In der Nacht vom 25. April 1986 auf den 26. April geschah das, was nie hätte passieren dürfen: Durch das Missachten einiger Betriebsvorschriften steigerte sich die Leistung im Reaktor 4 des Atomkraftwerks Tschernobyl (Ukraine) so stark, dass es eine Explosion gab.  Eine Explosion mit Folgen, unter denen wir auch heute noch leben.

 

Das Kernkraftwerk Чорно́бильська АЕС liegt etwa 30 Kilometer von der eigentlichen Stadt Tschernobyl entfernt. Jedoch liegt 3 Kilometer vom Atomkraftwerk entfernt die Stadt Prypjat  (43.000 Einwohner), in der die Arbeiter des Atomkraftwerks und deren Familien leben. Normalerweise hätte man diese Menschen noch in der Nacht evakuieren müssen, jedoch tat man dies nicht, und sagte ihnen am Tag des 26. Aprils nur, dass sie Fenster und Türen geschlossen halten sollten, was aber keinesfall half, denn radioaktive Strahlung strahlt durch fast alle Materialen, und auch durch die, die in Häusern verbaut werden. Zudem wollte sich keiner Fehler eingestehen. Zum anderen unterschäzte man die Situation vollkommen, denn die Regierung dachte, man könne den Reaktor im Herbst wieder in Betrieb nehmen.
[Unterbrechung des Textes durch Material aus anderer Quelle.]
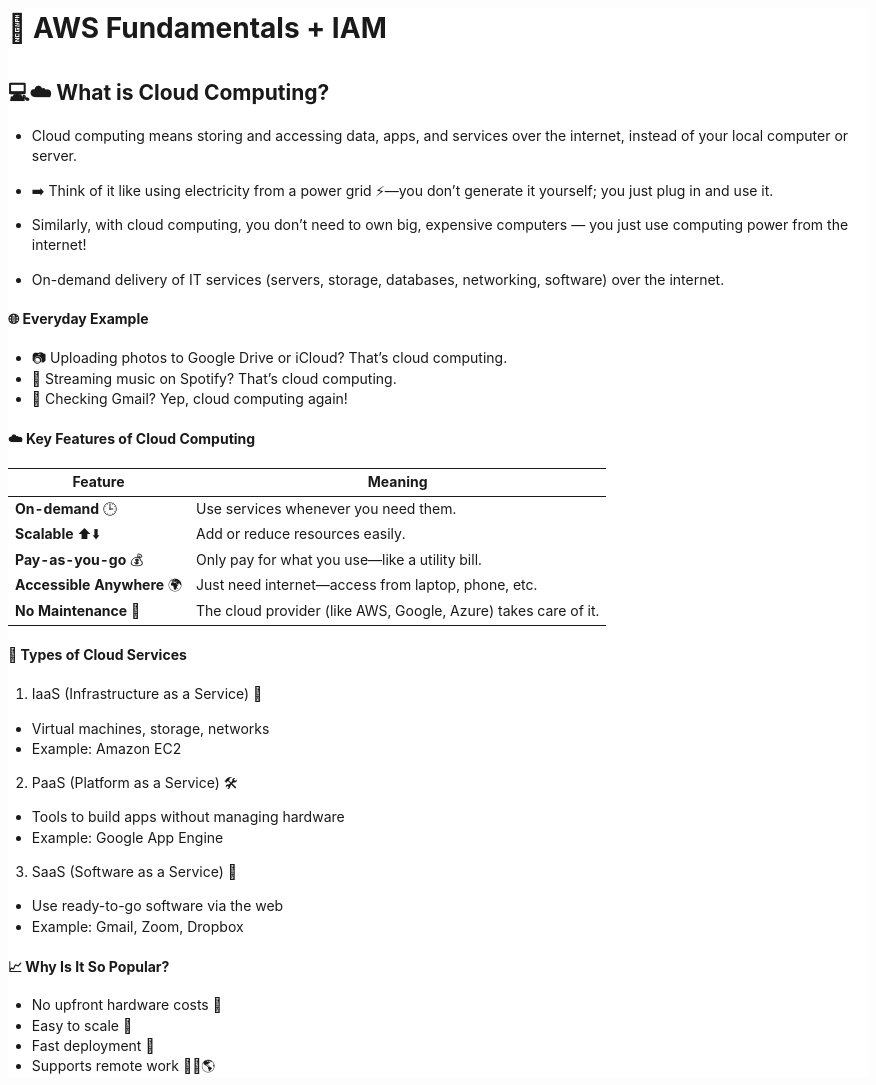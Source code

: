 
# 🧠 AWS Fundamentals + IAM 

## 💻☁️ What is Cloud Computing?

- Cloud computing means storing and accessing data, apps, and services over the internet, instead of your local computer or server.

- ➡️ Think of it like using electricity from a power grid ⚡—you don’t generate it yourself; you just plug in and use it.

- Similarly, with cloud computing, you don’t need to own big, expensive computers — you just use computing power from the internet!

- On-demand delivery of IT services (servers, storage, databases, networking, software) over the internet.

#### 🌐 Everyday Example
- 📷 Uploading photos to Google Drive or iCloud? That’s cloud computing.
- 🎵 Streaming music on Spotify? That’s cloud computing.
- 📧 Checking Gmail? Yep, cloud computing again!

#### ☁️ Key Features of Cloud Computing
| Feature                    | Meaning                                                        |
| -------------------------- | -------------------------------------------------------------- |
| **On-demand** 🕒           | Use services whenever you need them.                           |
| **Scalable** ⬆️⬇️          | Add or reduce resources easily.                                |
| **Pay-as-you-go** 💰       | Only pay for what you use—like a utility bill.                 |
| **Accessible Anywhere** 🌍 | Just need internet—access from laptop, phone, etc.             |
| **No Maintenance** 🧰      | The cloud provider (like AWS, Google, Azure) takes care of it. |

#### 🧠 Types of Cloud Services

1. IaaS (Infrastructure as a Service) 🧱
- Virtual machines, storage, networks
- Example: Amazon EC2

2. PaaS (Platform as a Service) 🛠️
- Tools to build apps without managing hardware
- Example: Google App Engine

3. SaaS (Software as a Service) 💼
- Use ready-to-go software via the web
- Example: Gmail, Zoom, Dropbox

#### 📈 Why Is It So Popular?
- No upfront hardware costs 🧾
- Easy to scale 🔧
- Fast deployment 🚀
- Supports remote work 👨‍💻🌎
Die Bewohner der Stadt wurden der radioaktiven Strahlung mehr als 30 Stunden ausgesetzt, was letztendlich dazu führte, dass bei vielen eine schwere Erkrankung ausgelöst wurde, die erst nach mehreren Monaten oder gar Jahren ihr wahres Gesicht zeigt. In den 30 Stunden, in denen die Bewohner weiter ihr Leben lebten, wurde sie einer 10.000- fach höheren Strahlung ausgesetzt als normal.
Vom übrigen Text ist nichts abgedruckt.